Beautiful Ambiguity

"that this group must somehow form a family"
© Paramount Television

One of the most charming things about French family life is the way one expresses both the “step” and “in-law” relationships. In English, we use the prefix “step” to denote that a relationship has been created by the marriage or coupling of a new, non-biologically-related person with one’s parent. For example, your stepfather is the man who marries or co-habits with your mother after the end of her relationship with your father. Stepbrothers and stepsisters are pre-existing children that come into the family because of this new couple. Think of The Brady Bunch: Mike was Marcia, Jan, and Cindy’s stepfather; Carol was Greg, Peter, and Bobby’s stepmother; the girls were the boys’ stepsisters; and the boys were the girls’ stepbrothers. Conceivably, one could extend the prefix to other family members, as well. We use the suffix “-in-law,” however, to describe the relatives of one’s spouse. For example, your father-in-law is the father of your husband, and your sister-in-law is his sister. Again, one could use the suffix for extended family members as well.

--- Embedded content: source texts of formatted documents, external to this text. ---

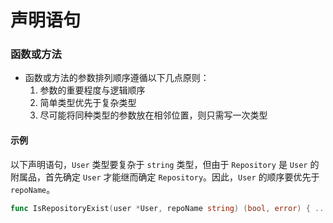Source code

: # 声明语句

### 函数或方法

- 函数或方法的参数排列顺序遵循以下几点原则：
	1. 参数的重要程度与逻辑顺序
	2. 简单类型优先于复杂类型
	3. 尽可能将同种类型的参数放在相邻位置，则只需写一次类型
	
#### 示例

以下声明语句，`User` 类型要复杂于 `string` 类型，但由于 `Repository` 是 `User` 的附属品，首先确定 `User` 才能继而确定 `Repository`。因此，`User` 的顺序要优先于 `repoName`。

```Go
func IsRepositoryExist(user *User, repoName string) (bool, error) { ...
```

Fairly clear and straightforward, right?

For an anglophone, though, the French way of describing these relationships can seem quite confusing. They use the prefixes “beau” and “belle” (according to gender) to describe all of the relationships. A “beau-père” can be a stepfather or a father-in-law. A “belle-sœur” can be a stepsister or a sister-in-law. When I first learned about the ambiguity of these words, I found the lack of precision peculiar. “The ‘stepfather’ relationship is simply not the same as the ‘father-in-law’ relationship,” I thought. “How can you use the same word to describe two completely different relationships like that?”

© NBC Universal
© The Walt Disney Company

What I found even more intriguing, however, was the use of the adjectives “beau” (meaning “handsome”) and “belle” (meaning “beautiful”) to describe the relationships we describe with “step” and “in-law.” Our prefix “step” comes from the Old English root “ástíeped” (meaning “bereaved”), denoting a connection resulting from the remarriage of a widowed parent. Pretty somber. Our suffix “in-law” denotes a connection to a spouse’s family in the eyes of the law resulting from the marriage. Pretty cold and official. That the French use “handsome” and “beautiful” instead was truly surprising and quite enchanting, especially given that these family members are so often depicted in our myths, fairy tales, and even modern popular culture in a less than warm light. I’ve searched for an explanation for why the French use such an endearing formula for describing the step and in-law relationships, but I’ve yet to find one that makes much sense. If you’ve got insights, please share.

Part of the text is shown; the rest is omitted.